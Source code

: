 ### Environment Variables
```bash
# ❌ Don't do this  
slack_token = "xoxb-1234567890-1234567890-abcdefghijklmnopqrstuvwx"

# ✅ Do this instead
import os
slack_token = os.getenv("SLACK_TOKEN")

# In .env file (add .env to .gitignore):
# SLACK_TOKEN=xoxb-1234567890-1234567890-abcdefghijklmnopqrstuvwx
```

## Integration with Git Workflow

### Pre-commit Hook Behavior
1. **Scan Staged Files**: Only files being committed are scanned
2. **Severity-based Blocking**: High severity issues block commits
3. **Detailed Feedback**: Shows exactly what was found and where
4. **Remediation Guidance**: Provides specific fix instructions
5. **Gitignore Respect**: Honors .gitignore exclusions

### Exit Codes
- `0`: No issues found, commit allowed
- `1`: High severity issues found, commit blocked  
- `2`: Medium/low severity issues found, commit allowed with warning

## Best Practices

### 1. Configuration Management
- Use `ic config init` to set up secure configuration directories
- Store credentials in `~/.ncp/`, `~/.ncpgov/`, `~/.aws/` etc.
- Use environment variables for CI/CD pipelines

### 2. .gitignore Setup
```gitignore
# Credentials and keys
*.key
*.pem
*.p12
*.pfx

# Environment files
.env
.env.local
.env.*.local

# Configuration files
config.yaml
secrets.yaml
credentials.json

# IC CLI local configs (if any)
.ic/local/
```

☆ ☆ ☆

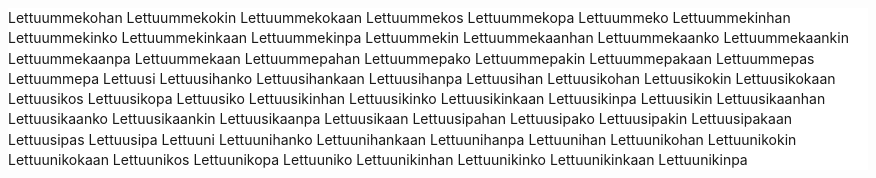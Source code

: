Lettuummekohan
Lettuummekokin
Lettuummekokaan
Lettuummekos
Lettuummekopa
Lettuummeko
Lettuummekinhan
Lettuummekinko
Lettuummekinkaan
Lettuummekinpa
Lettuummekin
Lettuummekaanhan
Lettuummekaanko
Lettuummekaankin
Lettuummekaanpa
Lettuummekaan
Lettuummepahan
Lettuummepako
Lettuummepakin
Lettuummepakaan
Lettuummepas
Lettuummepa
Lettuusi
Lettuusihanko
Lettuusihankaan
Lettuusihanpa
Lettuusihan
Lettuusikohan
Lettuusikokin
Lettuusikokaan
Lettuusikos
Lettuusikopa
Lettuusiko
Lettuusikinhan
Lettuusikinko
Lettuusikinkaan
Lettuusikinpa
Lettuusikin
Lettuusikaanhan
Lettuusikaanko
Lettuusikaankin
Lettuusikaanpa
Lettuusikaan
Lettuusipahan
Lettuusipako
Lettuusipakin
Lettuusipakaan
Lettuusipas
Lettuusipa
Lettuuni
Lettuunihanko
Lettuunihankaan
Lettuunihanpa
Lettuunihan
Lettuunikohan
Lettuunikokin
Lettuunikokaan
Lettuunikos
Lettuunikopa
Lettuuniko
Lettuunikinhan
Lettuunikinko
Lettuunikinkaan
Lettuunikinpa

☆ ☆ ☆

- WORK TO BE COMPLETED:
The output should be exactly the lines above from the line containing "Lettuusipahan" to the line containing "Lettuunikinpa", inclusive, with no other lines.

- TASK ANSWER:
Lettuusipahan
Lettuusipako
Lettuusipakin
Lettuusipakaan
Lettuusipas
Lettuusipa
Lettuuni
Lettuunihanko
Lettuunihankaan
Lettuunihanpa
Lettuunihan
Lettuunikohan
Lettuunikokin
Lettuunikokaan
Lettuunikos
Lettuunikopa
Lettuuniko
Lettuunikinhan
Lettuunikinko
Lettuunikinkaan
Lettuunikinpa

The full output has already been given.